++++ Data listing

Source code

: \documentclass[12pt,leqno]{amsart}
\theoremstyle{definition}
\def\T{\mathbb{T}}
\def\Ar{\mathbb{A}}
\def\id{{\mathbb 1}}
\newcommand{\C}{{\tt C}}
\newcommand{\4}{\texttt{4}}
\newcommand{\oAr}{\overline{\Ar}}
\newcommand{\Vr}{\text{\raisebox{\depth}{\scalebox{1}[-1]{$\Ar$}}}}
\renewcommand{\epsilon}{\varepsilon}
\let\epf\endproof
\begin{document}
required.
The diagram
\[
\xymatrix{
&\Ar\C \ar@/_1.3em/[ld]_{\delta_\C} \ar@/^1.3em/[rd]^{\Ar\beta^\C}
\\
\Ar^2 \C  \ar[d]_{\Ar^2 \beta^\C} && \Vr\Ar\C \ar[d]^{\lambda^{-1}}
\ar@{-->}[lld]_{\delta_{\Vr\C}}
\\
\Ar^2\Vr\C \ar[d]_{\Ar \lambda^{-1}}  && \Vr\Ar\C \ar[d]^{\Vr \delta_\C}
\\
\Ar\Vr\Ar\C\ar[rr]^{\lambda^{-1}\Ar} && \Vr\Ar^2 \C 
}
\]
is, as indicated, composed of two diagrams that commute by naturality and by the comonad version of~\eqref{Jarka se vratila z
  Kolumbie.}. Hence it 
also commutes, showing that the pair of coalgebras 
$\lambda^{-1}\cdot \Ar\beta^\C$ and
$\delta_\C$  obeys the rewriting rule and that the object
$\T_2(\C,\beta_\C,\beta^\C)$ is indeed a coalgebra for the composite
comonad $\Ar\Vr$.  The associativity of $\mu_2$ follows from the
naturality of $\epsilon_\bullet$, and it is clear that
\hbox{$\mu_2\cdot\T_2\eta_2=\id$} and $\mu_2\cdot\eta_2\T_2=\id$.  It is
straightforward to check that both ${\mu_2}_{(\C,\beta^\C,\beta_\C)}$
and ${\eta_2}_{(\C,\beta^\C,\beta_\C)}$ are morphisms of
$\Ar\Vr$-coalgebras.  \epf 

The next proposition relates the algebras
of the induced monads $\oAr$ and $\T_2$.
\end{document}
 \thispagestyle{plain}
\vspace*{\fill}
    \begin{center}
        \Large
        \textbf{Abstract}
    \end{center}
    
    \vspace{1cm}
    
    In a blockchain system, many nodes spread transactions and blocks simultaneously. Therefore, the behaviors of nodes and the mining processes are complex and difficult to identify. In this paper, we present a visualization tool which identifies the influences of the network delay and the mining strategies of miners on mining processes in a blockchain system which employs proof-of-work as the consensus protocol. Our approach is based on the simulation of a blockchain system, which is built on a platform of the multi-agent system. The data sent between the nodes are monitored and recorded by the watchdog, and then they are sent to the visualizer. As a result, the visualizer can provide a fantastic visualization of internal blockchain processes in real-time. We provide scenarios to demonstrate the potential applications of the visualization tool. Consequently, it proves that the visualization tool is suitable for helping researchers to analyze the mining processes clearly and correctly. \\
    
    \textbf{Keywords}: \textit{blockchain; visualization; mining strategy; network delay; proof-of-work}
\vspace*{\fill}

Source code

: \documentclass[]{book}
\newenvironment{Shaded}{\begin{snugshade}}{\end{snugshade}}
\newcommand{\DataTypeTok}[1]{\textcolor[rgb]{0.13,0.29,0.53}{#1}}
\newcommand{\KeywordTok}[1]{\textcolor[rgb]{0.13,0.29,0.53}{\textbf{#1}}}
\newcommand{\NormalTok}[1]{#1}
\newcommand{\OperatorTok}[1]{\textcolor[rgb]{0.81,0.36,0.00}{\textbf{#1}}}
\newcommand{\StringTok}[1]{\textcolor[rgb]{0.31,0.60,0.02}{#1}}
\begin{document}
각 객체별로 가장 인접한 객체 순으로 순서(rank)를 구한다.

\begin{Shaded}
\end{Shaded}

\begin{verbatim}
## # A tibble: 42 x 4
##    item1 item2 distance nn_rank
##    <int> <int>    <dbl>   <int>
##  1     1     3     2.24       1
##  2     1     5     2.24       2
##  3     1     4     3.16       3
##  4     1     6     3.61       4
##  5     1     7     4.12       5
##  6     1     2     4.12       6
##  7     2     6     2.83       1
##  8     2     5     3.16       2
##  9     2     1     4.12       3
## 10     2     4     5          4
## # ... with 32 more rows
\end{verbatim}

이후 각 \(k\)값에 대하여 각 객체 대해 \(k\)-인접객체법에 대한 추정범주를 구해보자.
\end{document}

++++++++

Prompt. Repeat the data verbatim.

Written answer.
Source code

: \documentclass[12pt,leqno]{amsart}
\theoremstyle{definition}
\def\T{\mathbb{T}}
\def\Ar{\mathbb{A}}
\def\id{{\mathbb 1}}
\newcommand{\C}{{\tt C}}
\newcommand{\4}{\texttt{4}}
\newcommand{\oAr}{\overline{\Ar}}
\newcommand{\Vr}{\text{\raisebox{\depth}{\scalebox{1}[-1]{$\Ar$}}}}
\renewcommand{\epsilon}{\varepsilon}
\let\epf\endproof
\begin{document}
required.
The diagram
\[
\xymatrix{
&\Ar\C \ar@/_1.3em/[ld]_{\delta_\C} \ar@/^1.3em/[rd]^{\Ar\beta^\C}
\\
\Ar^2 \C  \ar[d]_{\Ar^2 \beta^\C} && \Vr\Ar\C \ar[d]^{\lambda^{-1}}
\ar@{-->}[lld]_{\delta_{\Vr\C}}
\\
\Ar^2\Vr\C \ar[d]_{\Ar \lambda^{-1}}  && \Vr\Ar\C \ar[d]^{\Vr \delta_\C}
\\
\Ar\Vr\Ar\C\ar[rr]^{\lambda^{-1}\Ar} && \Vr\Ar^2 \C 
}
\]
is, as indicated, composed of two diagrams that commute by naturality and by the comonad version of~\eqref{Jarka se vratila z
  Kolumbie.}. Hence it 
also commutes, showing that the pair of coalgebras 
$\lambda^{-1}\cdot \Ar\beta^\C$ and
$\delta_\C$  obeys the rewriting rule and that the object
$\T_2(\C,\beta_\C,\beta^\C)$ is indeed a coalgebra for the composite
comonad $\Ar\Vr$.  The associativity of $\mu_2$ follows from the
naturality of $\epsilon_\bullet$, and it is clear that
\hbox{$\mu_2\cdot\T_2\eta_2=\id$} and $\mu_2\cdot\eta_2\T_2=\id$.  It is
straightforward to check that both ${\mu_2}_{(\C,\beta^\C,\beta_\C)}$
and ${\eta_2}_{(\C,\beta^\C,\beta_\C)}$ are morphisms of
$\Ar\Vr$-coalgebras.  \epf 

The next proposition relates the algebras
of the induced monads $\oAr$ and $\T_2$.
\end{document}
 \thispagestyle{plain}
\vspace*{\fill}
    \begin{center}
        \Large
        \textbf{Abstract}
    \end{center}
    
    \vspace{1cm}
    
    In a blockchain system, many nodes spread transactions and blocks simultaneously. Therefore, the behaviors of nodes and the mining processes are complex and difficult to identify. In this paper, we present a visualization tool which identifies the influences of the network delay and the mining strategies of miners on mining processes in a blockchain system which employs proof-of-work as the consensus protocol. Our approach is based on the simulation of a blockchain system, which is built on a platform of the multi-agent system. The data sent between the nodes are monitored and recorded by the watchdog, and then they are sent to the visualizer. As a result, the visualizer can provide a fantastic visualization of internal blockchain processes in real-time. We provide scenarios to demonstrate the potential applications of the visualization tool. Consequently, it proves that the visualization tool is suitable for helping researchers to analyze the mining processes clearly and correctly. \\
    
    \textbf{Keywords}: \textit{blockchain; visualization; mining strategy; network delay; proof-of-work}
\vspace*{\fill}

Source code

: \documentclass[]{book}
\newenvironment{Shaded}{\begin{snugshade}}{\end{snugshade}}
\newcommand{\DataTypeTok}[1]{\textcolor[rgb]{0.13,0.29,0.53}{#1}}
\newcommand{\KeywordTok}[1]{\textcolor[rgb]{0.13,0.29,0.53}{\textbf{#1}}}
\newcommand{\NormalTok}[1]{#1}
\newcommand{\OperatorTok}[1]{\textcolor[rgb]{0.81,0.36,0.00}{\textbf{#1}}}
\newcommand{\StringTok}[1]{\textcolor[rgb]{0.31,0.60,0.02}{#1}}
\begin{document}
각 객체별로 가장 인접한 객체 순으로 순서(rank)를 구한다.

\begin{Shaded}
\end{Shaded}

\begin{verbatim}
## # A tibble: 42 x 4
##    item1 item2 distance nn_rank
##    <int> <int>    <dbl>   <int>
##  1     1     3     2.24       1
##  2     1     5     2.24       2
##  3     1     4     3.16       3
##  4     1     6     3.61       4
##  5     1     7     4.12       5
##  6     1     2     4.12       6
##  7     2     6     2.83       1
##  8     2     5     3.16       2
##  9     2     1     4.12       3
## 10     2     4     5          4
## # ... with 32 more rows
\end{verbatim}

이후 각 \(k\)값에 대하여 각 객체 대해 \(k\)-인접객체법에 대한 추정범주를 구해보자.
\end{document}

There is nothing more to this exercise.